V. Let it be your firm conviction that you 
should neither desire nor strive for anything 
but to possess the grace and love of God, to 
avoid offending Him and to please Him in all 
things. Whether death or life, sickness or 
health, joy or sadness, honour or shame, be 
your lot, whether you be the Rector or the 
cook, either here or at the other end of the 
world, it will matter nothing, except in so far 
as it brings you nearer to God. 

VI. Be persuaded of this truth, that as long 
as you live you will have to suffer trials, sorrows, 
temptations, and the cross, for this is the livery 
of the servants of Jesus Christ our Lord.
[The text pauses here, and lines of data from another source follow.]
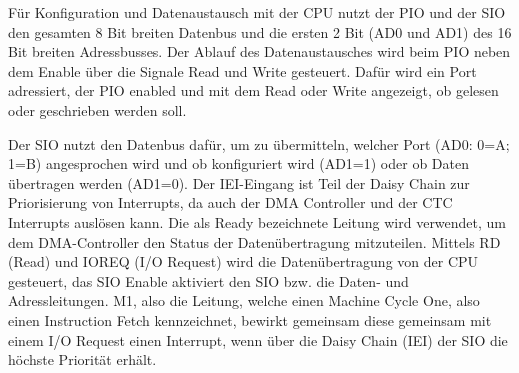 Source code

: Für Konfiguration und Datenaustausch mit der CPU nutzt der PIO und der SIO den gesamten 8 Bit breiten Datenbus und die ersten 2 Bit (AD0 und AD1) des 16 Bit breiten Adressbusses. Der Ablauf des Datenaustausches wird beim PIO neben dem Enable über die Signale Read und Write gesteuert. Dafür wird ein Port adressiert, der PIO enabled und mit dem Read oder Write angezeigt, ob gelesen oder geschrieben werden soll.

Der SIO nutzt den Datenbus dafür, um zu übermitteln, welcher Port (AD0: 0=A; 1=B) angesprochen wird und ob konfiguriert wird (AD1=1) oder ob Daten übertragen werden (AD1=0). Der IEI-Eingang ist Teil der Daisy Chain zur Priorisierung von Interrupts, da auch der DMA Controller und der CTC Interrupts auslösen kann. Die als Ready bezeichnete Leitung wird verwendet, um dem DMA-Controller den Status der Datenübertragung mitzuteilen. Mittels RD (Read) und IOREQ (I/O Request) wird die Datenübertragung von der CPU gesteuert, das SIO Enable aktiviert den SIO bzw. die Daten- und Adressleitungen. M1, also die Leitung, welche einen Machine Cycle One, also einen Instruction Fetch kennzeichnet, bewirkt gemeinsam diese gemeinsam mit einem I/O Request einen Interrupt, wenn über die Daisy Chain (IEI) der SIO die höchste Priorität erhält.

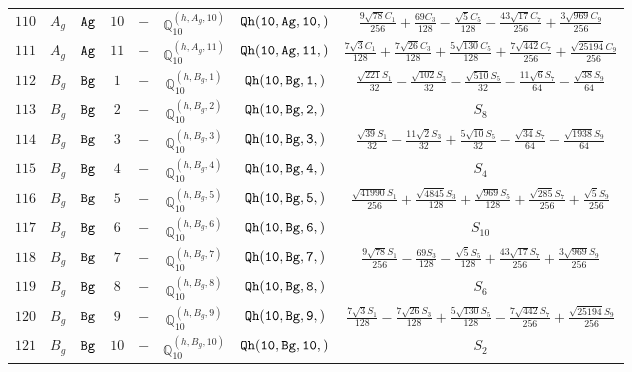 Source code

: \documentclass[fleqn,8pt]{jsarticle}
\begin{document}
\begin{table}[ht!]
\begin{center}
\begin{tabular}{cccccccc}
$ 110 $ & $ A_{g} $ & $ {\tt Ag} $ & $ 10 $ & $ - $ & $ \mathbb{Q}_{10}^{(h,A_{g},10)} $ & $ {\tt Qh(10,Ag,10,)} $ & $ \frac{9 \sqrt{78} C_{1}}{256} + \frac{69 C_{3}}{128} - \frac{\sqrt{5} C_{5}}{128} - \frac{43 \sqrt{17} C_{7}}{256} + \frac{3 \sqrt{969} C_{9}}{256} $ \\
$ 111 $ & $ A_{g} $ & $ {\tt Ag} $ & $ 11 $ & $ - $ & $ \mathbb{Q}_{10}^{(h,A_{g},11)} $ & $ {\tt Qh(10,Ag,11,)} $ & $ \frac{7 \sqrt{3} C_{1}}{128} + \frac{7 \sqrt{26} C_{3}}{128} + \frac{5 \sqrt{130} C_{5}}{128} + \frac{7 \sqrt{442} C_{7}}{256} + \frac{\sqrt{25194} C_{9}}{256} $ \\
$ 112 $ & $ B_{g} $ & $ {\tt Bg} $ & $ 1 $ & $ - $ & $ \mathbb{Q}_{10}^{(h,B_{g},1)} $ & $ {\tt Qh(10,Bg,1,)} $ & $ \frac{\sqrt{221} S_{1}}{32} - \frac{\sqrt{102} S_{3}}{32} - \frac{\sqrt{510} S_{5}}{32} - \frac{11 \sqrt{6} S_{7}}{64} - \frac{\sqrt{38} S_{9}}{64} $ \\
$ 113 $ & $ B_{g} $ & $ {\tt Bg} $ & $ 2 $ & $ - $ & $ \mathbb{Q}_{10}^{(h,B_{g},2)} $ & $ {\tt Qh(10,Bg,2,)} $ & $ S_{8} $ \\
$ 114 $ & $ B_{g} $ & $ {\tt Bg} $ & $ 3 $ & $ - $ & $ \mathbb{Q}_{10}^{(h,B_{g},3)} $ & $ {\tt Qh(10,Bg,3,)} $ & $ \frac{\sqrt{39} S_{1}}{32} - \frac{11 \sqrt{2} S_{3}}{32} + \frac{5 \sqrt{10} S_{5}}{32} - \frac{\sqrt{34} S_{7}}{64} - \frac{\sqrt{1938} S_{9}}{64} $ \\
$ 115 $ & $ B_{g} $ & $ {\tt Bg} $ & $ 4 $ & $ - $ & $ \mathbb{Q}_{10}^{(h,B_{g},4)} $ & $ {\tt Qh(10,Bg,4,)} $ & $ S_{4} $ \\
$ 116 $ & $ B_{g} $ & $ {\tt Bg} $ & $ 5 $ & $ - $ & $ \mathbb{Q}_{10}^{(h,B_{g},5)} $ & $ {\tt Qh(10,Bg,5,)} $ & $ \frac{\sqrt{41990} S_{1}}{256} + \frac{\sqrt{4845} S_{3}}{128} + \frac{\sqrt{969} S_{5}}{128} + \frac{\sqrt{285} S_{7}}{256} + \frac{\sqrt{5} S_{9}}{256} $ \\
$ 117 $ & $ B_{g} $ & $ {\tt Bg} $ & $ 6 $ & $ - $ & $ \mathbb{Q}_{10}^{(h,B_{g},6)} $ & $ {\tt Qh(10,Bg,6,)} $ & $ S_{10} $ \\
$ 118 $ & $ B_{g} $ & $ {\tt Bg} $ & $ 7 $ & $ - $ & $ \mathbb{Q}_{10}^{(h,B_{g},7)} $ & $ {\tt Qh(10,Bg,7,)} $ & $ \frac{9 \sqrt{78} S_{1}}{256} - \frac{69 S_{3}}{128} - \frac{\sqrt{5} S_{5}}{128} + \frac{43 \sqrt{17} S_{7}}{256} + \frac{3 \sqrt{969} S_{9}}{256} $ \\
$ 119 $ & $ B_{g} $ & $ {\tt Bg} $ & $ 8 $ & $ - $ & $ \mathbb{Q}_{10}^{(h,B_{g},8)} $ & $ {\tt Qh(10,Bg,8,)} $ & $ S_{6} $ \\
$ 120 $ & $ B_{g} $ & $ {\tt Bg} $ & $ 9 $ & $ - $ & $ \mathbb{Q}_{10}^{(h,B_{g},9)} $ & $ {\tt Qh(10,Bg,9,)} $ & $ \frac{7 \sqrt{3} S_{1}}{128} - \frac{7 \sqrt{26} S_{3}}{128} + \frac{5 \sqrt{130} S_{5}}{128} - \frac{7 \sqrt{442} S_{7}}{256} + \frac{\sqrt{25194} S_{9}}{256} $ \\
$ 121 $ & $ B_{g} $ & $ {\tt Bg} $ & $ 10 $ & $ - $ & $ \mathbb{Q}_{10}^{(h,B_{g},10)} $ & $ {\tt Qh(10,Bg,10,)} $ & $ S_{2} $ \\
 \hline \hline
\end{tabular}
\end{center}
\end{table}
\end{document}
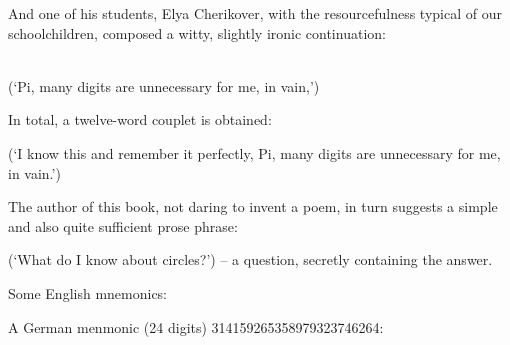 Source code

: 
And one of his students, Elya Cherikover, with the resourcefulness typical of our schoolchildren, composed a witty, slightly ironic continuation:

\begin{small}
\\
(`Pi, many digits are unnecessary for me, in vain,') 
\end{small}

In total, a twelve-word couplet is obtained:

\begin{small}
\end{small}

(`I know this and remember it perfectly, Pi, many digits are unnecessary for me, in vain.')

The author of this book, not daring to invent a poem, in turn suggests a simple and also quite sufficient prose phrase:

\begin{small}
\end{small}

(`What do I know about circles?') -- a question, secretly containing the answer.

Some English mnemonics:

\begin{small}



\end{small}

A German menmonic (24 digits) \num{3 1 4 1 5 9 2 6 5 3 5 8 9 7 9 3 2 3 7 4 6 2 6 4}:

\begin{small}
\end{small}

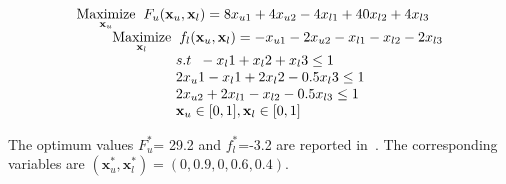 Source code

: \begin{equation}
\begin{array}{lr}
\underset{\mathbf{x}_u}{\text{Maximize}}\hspace{2mm} F_u(\mathbf{x}_u, \mathbf{ x}_l)=8x_{u1}+4x_{u2}-4x_{l1}+40x_{l2}+4x_{l3}\\


\hspace{9mm} \underset{\mathbf{x}_l} {\text{Maximize}}\hspace{2mm} f_l(\mathbf{x}_u, \mathbf{ x}_l)=-x_{u1}-2x_{u2}-x_{l1}-x_{l2}-2x_{l3} \\
\hspace{25mm}s.t\hspace{2mm} -x_l1+x_l2+x_l3\leq 1\\
\hspace{25mm} 2x_u1-x_l1+2x_l2-0.5x_l3\leq 1\\
\hspace{25mm} 2x_{u2}+2x_{l1}-x_{l2}-0.5x_{l3}\leq 1\\
\hspace{25mm} \mathbf{x}_u \in {[0,1]},\mathbf{x}_l \in [0,1] \\
\end{array}
\label{bltp_13}
\end{equation}

The optimum values $F_u^*$= 29.2 and  $f_l^*$=-3.2 are reported in~\cite{candler1982linear}. The corresponding variables are $(\mathbf{x}^*_u, \mathbf{x}^*_l)=(0,0.9,0,0.6,0.4).$
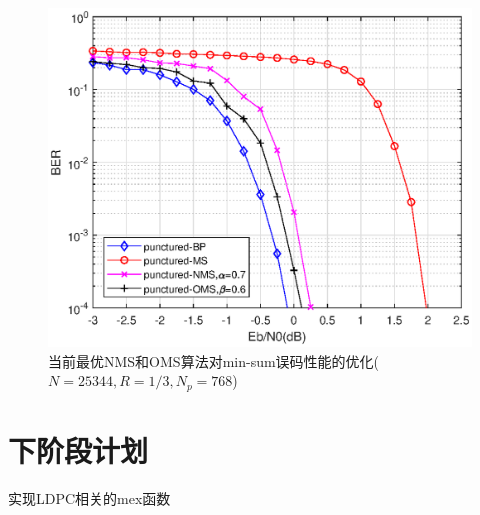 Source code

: \documentclass{article}
\begin{document}
\begin{figure}[H]
	\centering
	\includegraphics[width = .75\textwidth]{noms.eps}
	\caption{当前最优NMS和OMS算法对min-sum误码性能的优化($N=25344,R=1/3,N_p=768$)}
\end{figure}




\section{下阶段计划}
实现LDPC相关的mex函数
\end{document}
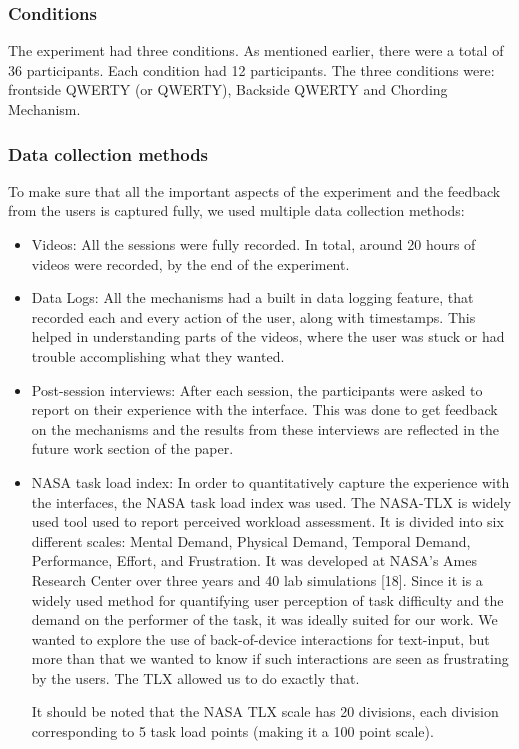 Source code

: \subsubsection{Conditions}

The experiment had three conditions. As mentioned earlier, there were a total of 36 participants. Each condition had 12 participants. The three conditions were: frontside QWERTY (or QWERTY), Backside QWERTY and Chording Mechanism.

\subsubsection{Data collection methods}

To make sure that all the important aspects of the experiment and the feedback from the users is captured fully, we used multiple data collection methods:

\begin{itemize}
\item Videos: All the sessions were fully recorded. In total, around 20 hours of videos were recorded, by the end of the experiment.
\item Data Logs: All the mechanisms had a built in data logging feature, that recorded each and every action of the user, along with timestamps. This helped in understanding parts of the videos, where the user was stuck or had trouble accomplishing what they wanted.
\item Post-session interviews: After each session, the participants were asked to report on their experience with the interface. This was done to get feedback on the mechanisms and the results from these interviews are reflected in the future work section of the paper. 
\item NASA task load index: In order to quantitatively capture the experience with the interfaces, the NASA task load index was used. The NASA-TLX is widely used tool used to report perceived workload assessment. It is divided into six different scales: Mental Demand, Physical Demand, Temporal Demand, Performance, Effort, and Frustration. It was developed at NASA's Ames Research Center over three years and 40 lab simulations [18]. Since it is a widely used method for quantifying user perception of task difficulty and the demand on the performer of the task, it was ideally suited for our work. We wanted to explore the use of back-of-device interactions for text-input, but more than that we wanted to know if such interactions are seen as frustrating by the users. The TLX allowed us to do exactly that. 

It should be noted that the NASA TLX scale has 20 divisions, each division corresponding to 5 task load points (making it a 100 point scale).

\end{itemize}
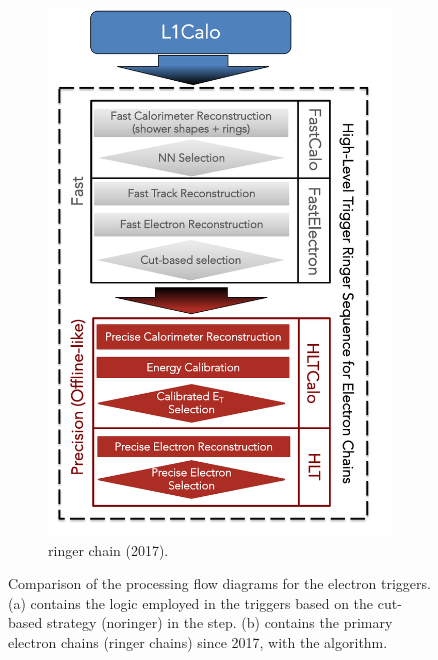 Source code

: \begin{figure}[h!tb]
\begin{center}
\begin{subfigure}[c]{.48\textwidth}
  \includegraphics[width=\textwidth]{sections/02_context/figures/ElectronChain_Run2_ringer.pdf}
  \caption{ringer chain (2017).}
  \end{subfigure}
  \caption{Comparison of the processing flow diagrams for the electron triggers. (a)
  contains the logic employed in the triggers based on the cut-based strategy
  (noringer) in the \fastcalo step. (b) contains the primary electron
  chains (ringer chains) since 2017, with the \rnn{} algorithm.}%
  \label{fig:ringer_chains}
  \end{center}
\end{figure}

  
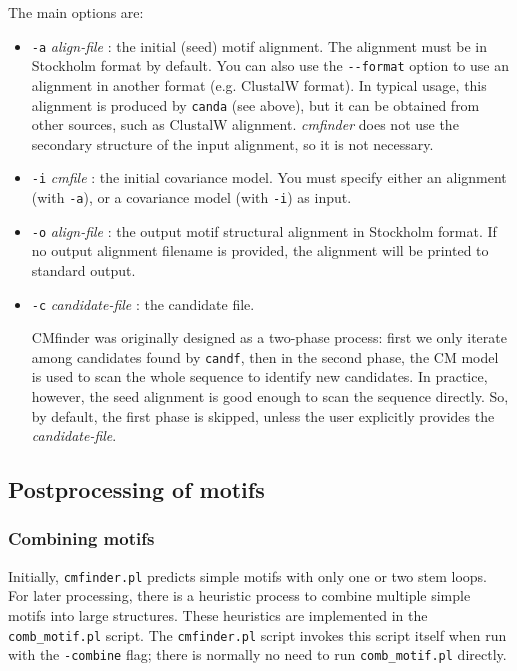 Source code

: \documentclass[letterpaper,12pt]{report}
\begin{document}
\noindent
The main options are:
\begin{itemize}
\item {\tt -a} {\it align-file} :  the initial (seed) motif alignment.
  The alignment must be in Stockholm format by default. You can also use the 
  {\tt -{}-format} option to use an alignment in another format (e.g. ClustalW format).
  In typical usage, this alignment is produced by {\tt canda} (see above), but it can be obtained from
  other sources, such as ClustalW alignment. 
  {\it cmfinder} does not use the secondary structure of the input alignment, so it is not necessary. 
\item {\tt -i} {\it cmfile} : the initial covariance model.
  You must specify either an alignment (with {\tt -a}), or a covariance model (with {\tt -i}) as input.
\item {\tt -o} {\it align-file} : the output motif structural alignment in Stockholm format. 
  If no output alignment filename is provided, the alignment will be printed to standard output.
\item {\tt -c} {\it candidate-file} : the candidate file.

CMfinder was originally designed as a two-phase process: first we only iterate among candidates 
  found by {\tt candf}, then in the second phase, the CM model is used to scan the whole sequence to 
  identify new candidates. In practice, however, the seed alignment is good enough to scan the 
  sequence directly. So, by default, the first phase is skipped, unless the user explicitly 
  provides the {\it candidate-file}. 
\end{itemize}

\subsection{Postprocessing of motifs}

\subsubsection{Combining motifs}

Initially, {\tt cmfinder.pl} predicts simple motifs with only one or two stem loops.  For later processing, there is a heuristic process to 
combine multiple simple motifs into large structures. These heuristics are implemented in the {\tt comb\_motif.pl} script.  The {\tt cmfinder.pl} script invokes this script itself when run with the {\tt -combine} flag; there is normally no need to run {\tt comb\_motif.pl} directly.
\end{document}
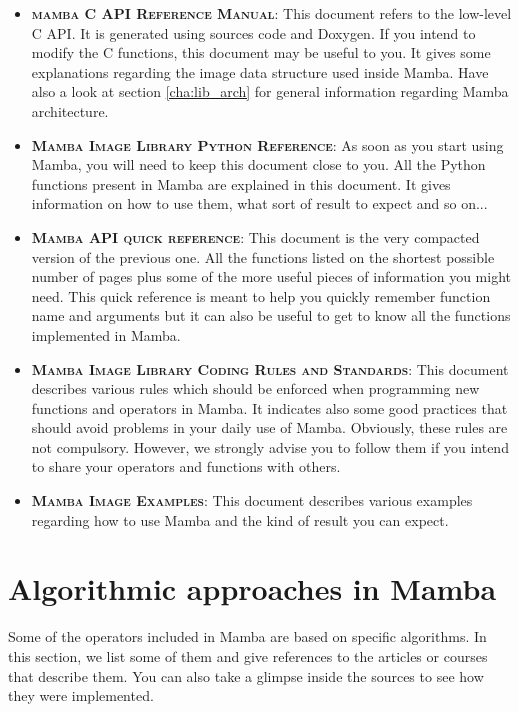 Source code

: \documentclass[a4paper,10pt,oneside]{article}
\begin{document}
\begin{itemize}
\item \textbf{\textsc{mamba C API Reference Manual}}: This document refers to the
low-level C API. It is generated using sources code and Doxygen. If you intend 
to modify the C functions, this document may be useful to you. It gives some
explanations regarding the image data structure used inside Mamba. Have also
a look at section \ref{cha:lib_arch} for general information regarding Mamba
architecture.
\item \textbf{\textsc{Mamba Image Library Python Reference}}: As soon as you
start using Mamba, you will need to keep this document close to you. All the
Python functions present in Mamba are explained in this document. It gives
information on how to use them, what sort of result to expect and so on... 
\item \textbf{\textsc{Mamba API quick reference}}: This document is the very
compacted version of the previous one. All the functions listed on the shortest
possible number of pages plus some of the more useful pieces of information you
might need. This quick reference is meant to help you quickly remember function
name and arguments but it can also be useful to get to know all the functions
implemented in Mamba.
\item \textbf{\textsc{Mamba Image Library Coding Rules and Standards}}: This
document describes various rules which should be enforced when programming new
functions and operators in Mamba. It indicates also some good practices that
should avoid problems in your daily use of Mamba. Obviously, these rules are not
compulsory. However, we strongly advise you to follow them if you intend to share
your operators and functions with others.
\item \textbf{\textsc{Mamba Image Examples}}: This document describes various
examples regarding how to use Mamba and the kind of result you can expect.
\end{itemize}

\pagebreak

\section{Algorithmic approaches in Mamba}

Some of the operators included in Mamba are based on specific algorithms.
In this section, we list some of them and give references to the articles or 
courses that describe them. You can also take a glimpse inside the sources to
see how they were implemented.
\end{document}
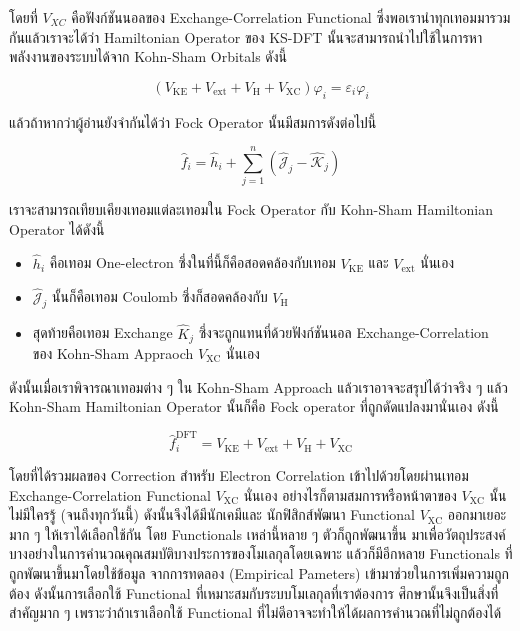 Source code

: \noindent โดยที่ $V_{X C}$ คือฟังก์ชันนอลของ Exchange-Correlation Functional ซึ่งพอเรานำทุกเทอมมารวมกันแล้วเราจะได้ว่า
Hamiltonian Operator ของ KS-DFT นั้นจะสามารถนำไปใช้ในการหาพลังงานของระบบได้จาก Kohn-Sham Orbitals ดังนี้

\begin{equation}
    \label{eq:Kohn_Sham_Equation}
    \left(
    V_{\mathrm{KE}}
    + V_{\mathrm{ext}}
    + V_{\mathrm{H}}
    + V_{\mathrm{XC}}
    \right)
    \varphi_i
    =
    \varepsilon_i \varphi_i
\end{equation}

\noindent แล้วถ้าหากว่าผู้อ่านยังจำกันได้ว่า Fock Operator นั้นมีสมการดังต่อไปนี้

\begin{equation}
    \hat{f}_i
    =
    \hat{h}_i + \sum_{j=1}^n \left(\hat{\mathscr{J}}_j - \hat{\mathscr{K}}_j\right)
\end{equation}

\noindent เราจะสามารถเทียบเคียงเทอมแต่ละเทอมใน Fock Operator กับ Kohn-Sham Hamiltonian Operator ได้ดังนี้

\begin{itemize}[topsep=0pt,noitemsep]
    \setlength\itemsep{1em}
    \item $\hat{h}_i$ คือเทอม One-electron ซึ่งในที่นี้ก็คือสอดคล้องกับเทอม $V_{\mathrm{KE}}$ และ $V_{\mathrm{ext}}$ นั่นเอง

    \item $\hat{\mathcal{J}}_j$ นั้นก็คือเทอม Coulomb ซึ่งก็สอดคล้องกับ $V_{\mathrm{H}}$

    \item สุดท้ายคือเทอม Exchange $\hat{K}_j$ ซึ่งจะถูกแทนที่ด้วยฟังก์ชันนอล Exchange-Correlation ของ Kohn-Sham Appraoch
          $V_{\mathrm{XC}}$ นั่นเอง
\end{itemize}

ดังนั้นเมื่อเราพิจารณาเทอมต่าง ๆ ใน Kohn-Sham Approach แล้วเราอาจจะสรุปได้ว่าจริง ๆ แล้ว Kohn-Sham Hamiltonian Operator นั้นก็คือ
Fock operator ที่ถูกดัดแปลงมานั่นเอง ดังนี้

\begin{equation}
    \hat{f}_i^{\mathrm{DFT}}
    =
    V_{\mathrm{KE}}
    + V_{\mathrm{ext}}
    + V_{\mathrm{H}}
    + V_{\mathrm{XC}}
\end{equation}

\noindent โดยที่ได้รวมผลของ Correction สำหรับ Electron Correlation เข้าไปด้วยโดยผ่านเทอม Exchange-Correlation Functional
$V_{\mathrm{XC}}$ นั่นเอง อย่างไรก็ตามสมการหรือหน้าตาของ $V_{\mathrm{XC}}$ นั้นไม่มีใครรู้ (จนถึงทุกวันนี้) ดังนั้นจึงได้มีนักเคมีและ%
นักฟิสิกส์พัฒนา Functional $V_{\mathrm{XC}}$ ออกมาเยอะมาก ๆ ให้เราได้เลือกใช้กัน โดย Functionals เหล่านี้หลาย ๆ ตัวก็ถูกพัฒนาขึ้น%
มาเพื่อวัตถุประสงค์บางอย่างในการคำนวณคุณสมบัติบางประการของโมเลกุลโดยเฉพาะ แล้วก็มีอีกหลาย Functionals ที่ถูกพัฒนาขึ้นมาโดยใช้ข้อมูล%
จากการทดลอง (Empirical Pameters) เข้ามาช่วยในการเพิ่มความถูกต้อง ดังนั้นการเลือกใช้ Functional ที่เหมาะสมกับระบบโมเลกุลที่เราต้องการ%
ศึกษานั้นจึงเป็นสิ่งที่สำคัญมาก ๆ เพราะว่าถ้าเราเลือกใช้ Functional ที่ไม่ดีอาจจะทำให้ได้ผลการคำนวณที่ไม่ถูกต้องได้

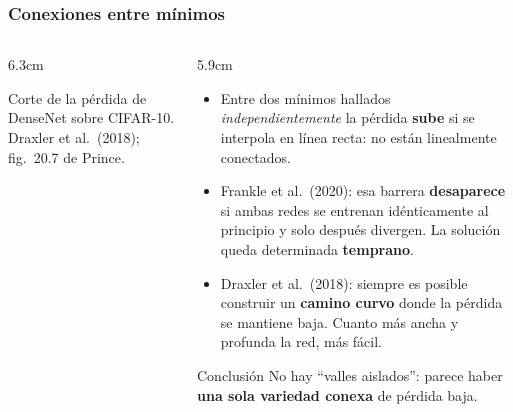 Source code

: \documentclass[aspectratio=169, 10pt]{beamer}
\newcommand{\fuente}[1]{{\scriptsize\color{StanfordGray}#1}}
\begin{document}
\begin{frame}
\frametitle{Conexiones entre mínimos}
\footnotesize %
\begin{columns}[c]
\begin{column}{6.3cm}
\begin{center}
\end{center}
\vspace{-0.2em}
\fuente{Corte de la p\'erdida de DenseNet sobre CIFAR-10. Draxler et al.\ (2018); fig.~20.7 de Prince.}
\end{column}
\begin{column}{5.9cm}
\begin{itemize}
	\item Entre dos m\'inimos hallados \emph{independientemente} la p\'erdida \textbf{sube} si se interpola en l\'inea recta: no est\'an linealmente conectados.
	\item Frankle et al.\ (2020): esa barrera \textbf{desaparece} si ambas redes se entrenan id\'enticamente al principio y solo despu\'es divergen. La soluci\'on queda determinada \textbf{temprano}.
	\item Draxler et al.\ (2018): siempre es posible construir un \textbf{camino curvo} donde la p\'erdida se mantiene baja. Cuanto m\'as ancha y profunda la red, m\'as f\'acil.
\end{itemize}
\vspace{0.3em}
\begin{exampleblock}{Conclusión}
\footnotesize
No hay ``valles aislados'': parece haber \textbf{una sola variedad conexa} de p\'erdida baja.
\end{exampleblock}
\end{column}
\end{columns}
\end{frame}
\end{document}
Bear 
these patiently, remembering that your sins are 
many and deserve far greater punishments : 
" The life of man upon earth is a warfare." 
(Job VII. i.) and: "He that shall persevere 
unto the end, he shall be saved." (St. Matth. 
X. 22.) 

VII. Whenever you give way to any thought, 
word, or work of pride, such as, that you are 
better, or more useful, or in any way preferable 
to others, reject it instantly as most abhorrent 
to God. Confess your sins and faults to Him 
and beg Him to remedy them: "For God 
resisteth the proud, but to the humble he 
giveth grace." (i. Pet. V. 5.) 

VIII. When reason tells you that others are 
guilty of some matter as to which you are 
innocent, do not excuse yourself, though you 
are not blameworthy, but accuse yourself and 
praise your brother, even if it bring upon you 
punishment, or reproof, or pain. Though upon 
this occasion you have not deserved it, yet your 
past sins have merited this penance; thus you 
can never suffer as one wholly innocent, and 
therefore never exculpate yourself. 

IX. Frequently during the day, but especially 
when you make your examination of conscience, 
remember to render thanks to our Lord Jesus 
Christ for having redeemed you and made you 
a friend of God, and for having gained so many 
benefits for you by His Passion and sufferings. 
Bless God for having given Him to you; you 
should also glorify God for His own Perfections. 

X. The fruit of Holy Communion and of all 
other spiritual exercises should be to obtain for 
us greater strength to serve and love our Lord, 
to resist temptations, to bear our trials with 
patience, and not to afford us sweetness or 
pleasant feelings, which are usually signs of 
imperfection and may even be sent by the devil 
to deceive us. Do not therefore strive to gain 
these sentiments if our Lord does not send 
them to you, and if He should, beware of 
presumption by despising your neighbour 
because he is without them, for, very possibly, 
he is holier and more dear to God than you are.